Kauffman v. Community Inclusions, Inc.

PER CURIAM.

In reaction to the Florida Supreme Court’s decision in Murray v. Manner Health, 994 So.2d 1051 (Fla.2008), the Legislature enacted Council Substitute for House Bill 903, which took effect on July 1, 2009. Ch. 2009-94, § 1, at 1351-52, Laws of Fla. The new law amended section 440.34, Florida Statutes (2008), by deleting “reasonable” before “attorney’s fees” in subsections (1) and (3), and by inserting in subsection (3) the phrase “in an amount equal to the amount provided for in subsection (1) or subsection (7).” Id.

In this case, the Judge of Compensation Claims (JCC) found the Employer/Carrier responsible for Claimant’s attorney’s fees pursuant to section 440.34(3), Florida Statutes (2009), and found a reasonable attorney’s fee to be $25,075.00. The JCC nevertheless concluded that the amended statute limited the fee to a percentage of benefits obtained, and awarded Claimant’s attorney a fee of $684.41 for obtaining $3,417.03 in benefits. Claimant has appealed, arguing the JCC misinterpreted section 440.34, Florida Statutes (2009), and that, if he interpreted the amended statute correctly, the law is now unconstitutional.

We reject Claimant’s argument that section 440.34 allows attorney’s fees exceeding an amount resulting from application of the formula set forth in section 440.34(1) when the fee is “awarded” rather than merely “approved” by the JCC. Although section 440.34(1) provides that a fee may not be paid for a claimant unless approved by the JCC, section 440.34(3) provides that a claimant is entitled to recover a fee from an Employer/Carrier “in an amount equal to the amount provided for in subsection (1) or subsection (7).” Except in cases where section 440.34(7) applies,1 the statute limits claimants’ attorney’s fees to a percentage of benefits obtained, based on the formula set forth in subsection (1), and does so regardless of whether the fee is awarded, or simply approved, by the JCC.

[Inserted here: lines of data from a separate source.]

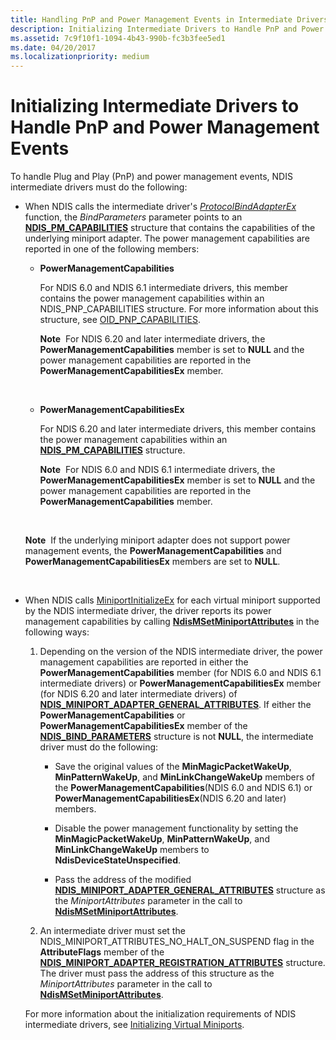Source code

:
 ```yaml
---
title: Handling PnP and Power Management Events in Intermediate Drivers
description: Initializing Intermediate Drivers to Handle PnP and Power Management Events
ms.assetid: 7c9f10f1-1094-4b43-990b-fc3b3fee5ed1
ms.date: 04/20/2017
ms.localizationpriority: medium
---
```


# Initializing Intermediate Drivers to Handle PnP and Power Management Events


To handle Plug and Play (PnP) and power management events, NDIS intermediate drivers must do the following:

-   When NDIS calls the intermediate driver's [*ProtocolBindAdapterEx*](https://msdn.microsoft.com/library/windows/hardware/ff570220) function, the *BindParameters* parameter points to an [**NDIS\_PM\_CAPABILITIES**](https://msdn.microsoft.com/library/windows/hardware/ff566748) structure that contains the capabilities of the underlying miniport adapter. The power management capabilities are reported in one of the following members:

    -   **PowerManagementCapabilities**

        For NDIS 6.0 and NDIS 6.1 intermediate drivers, this member contains the power management capabilities within an NDIS\_PNP\_CAPABILITIES structure. For more information about this structure, see [OID\_PNP\_CAPABILITIES](https://msdn.microsoft.com/library/windows/hardware/ff569774).

        **Note**  For NDIS 6.20 and later intermediate drivers, the **PowerManagementCapabilities** member is set to **NULL** and the power management capabilities are reported in the **PowerManagementCapabilitiesEx** member.

         

    -   **PowerManagementCapabilitiesEx**

        For NDIS 6.20 and later intermediate drivers, this member contains the power management capabilities within an [**NDIS\_PM\_CAPABILITIES**](https://msdn.microsoft.com/library/windows/hardware/ff566748) structure.

        **Note**  For NDIS 6.0 and NDIS 6.1 intermediate drivers, the **PowerManagementCapabilitiesEx** member is set to **NULL** and the power management capabilities are reported in the **PowerManagementCapabilities** member.

         

    **Note**  If the underlying miniport adapter does not support power management events, the **PowerManagementCapabilities** and **PowerManagementCapabilitiesEx** members are set to **NULL**.

     

-   When NDIS calls [MiniportInitializeEx](https://docs.microsoft.com/windows-hardware/drivers/ddi/content/ndis/nc-ndis-miniport_initialize) for each virtual miniport supported by the NDIS intermediate driver, the driver reports its power management capabilities by calling [**NdisMSetMiniportAttributes**](https://msdn.microsoft.com/library/windows/hardware/ff563672) in the following ways:

    1.  Depending on the version of the NDIS intermediate driver, the power management capabilities are reported in either the **PowerManagementCapabilities** member (for NDIS 6.0 and NDIS 6.1 intermediate drivers) or **PowerManagementCapabilitiesEx** member (for NDIS 6.20 and later intermediate drivers) of [**NDIS\_MINIPORT\_ADAPTER\_GENERAL\_ATTRIBUTES**](https://msdn.microsoft.com/library/windows/hardware/ff565923). If either the **PowerManagementCapabilities** or **PowerManagementCapabilitiesEx** member of the [**NDIS\_BIND\_PARAMETERS**](https://msdn.microsoft.com/library/windows/hardware/ff564832) structure is not **NULL**, the intermediate driver must do the following:

        -   Save the original values of the **MinMagicPacketWakeUp**, **MinPatternWakeUp**, and **MinLinkChangeWakeUp** members of the **PowerManagementCapabilities**(NDIS 6.0 and NDIS 6.1) or **PowerManagementCapabilitiesEx**(NDIS 6.20 and later) members.

        -   Disable the power management functionality by setting the **MinMagicPacketWakeUp**, **MinPatternWakeUp**, and **MinLinkChangeWakeUp** members to **NdisDeviceStateUnspecified**.

        -   Pass the address of the modified [**NDIS\_MINIPORT\_ADAPTER\_GENERAL\_ATTRIBUTES**](https://msdn.microsoft.com/library/windows/hardware/ff565923) structure as the *MiniportAttributes* parameter in the call to [**NdisMSetMiniportAttributes**](https://msdn.microsoft.com/library/windows/hardware/ff563672).

    2.  An intermediate driver must set the NDIS\_MINIPORT\_ATTRIBUTES\_NO\_HALT\_ON\_SUSPEND flag in the **AttributeFlags** member of the [**NDIS\_MINIPORT\_ADAPTER\_REGISTRATION\_ATTRIBUTES**](https://msdn.microsoft.com/library/windows/hardware/ff565934) structure. The driver must pass the address of this structure as the *MiniportAttributes* parameter in the call to [**NdisMSetMiniportAttributes**](https://msdn.microsoft.com/library/windows/hardware/ff563672).

    For more information about the initialization requirements of NDIS intermediate drivers, see [Initializing Virtual Miniports](initializing-virtual-miniports.md).

 

 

We reject Claimant’s equal protection, due process, separation of powers, and access to courts challenges to the amended *921statute for the same reasons we rejected similar challenges to section 440.34, as previously amended in 2003, in Lundy v. Four Seasons Ocean Grand Palm Beach, 932 So.2d 506 (Fla. 1st DCA 2006). We are, of course, aware that in quashing this court’s decision in Murray v. Manners Health/ACE USA, 946 So.2d 38 (Fla. 1st DCA 2006), the Florida Supreme Court also disapproved of this court’s decisions in Lundy, Campbell v. Aramark, 933 So.2d 1255 (Fla. 1st DCA 2006), and Wood v. Florida Rock Industries, 929 So.2d 542 (Fla. 1st DCA 2006). Murray, 994 So.2d at 1062. The supreme court did not address any constitutional issues in Murray, see id. at 1053, however, and did not cast any doubt on the reasoning used in Lundy, Campbell, and Wood, in rejecting constitutional claims like those made here.

Although the Employer/Carrier argues — not without force — that Claimant, who is, after all, represented by able counsel, does not for that reason have standing to raise these constitutional arguments, our supreme court at least implicitly concluded in Murray that a workers’ compensation claimant has standing to challenge the validity of the fee provisions in section 440.34, even though she herself is adequately represented by counsel., See Murray, 994 So.2d at 1053.

Affirmed.

BENTON, C.J., DAVIS, and THOMAS, JJ., concur.

. Section 440.34(7) pertains to attorney's fees in disputed medical-only claims and does not apply in this case.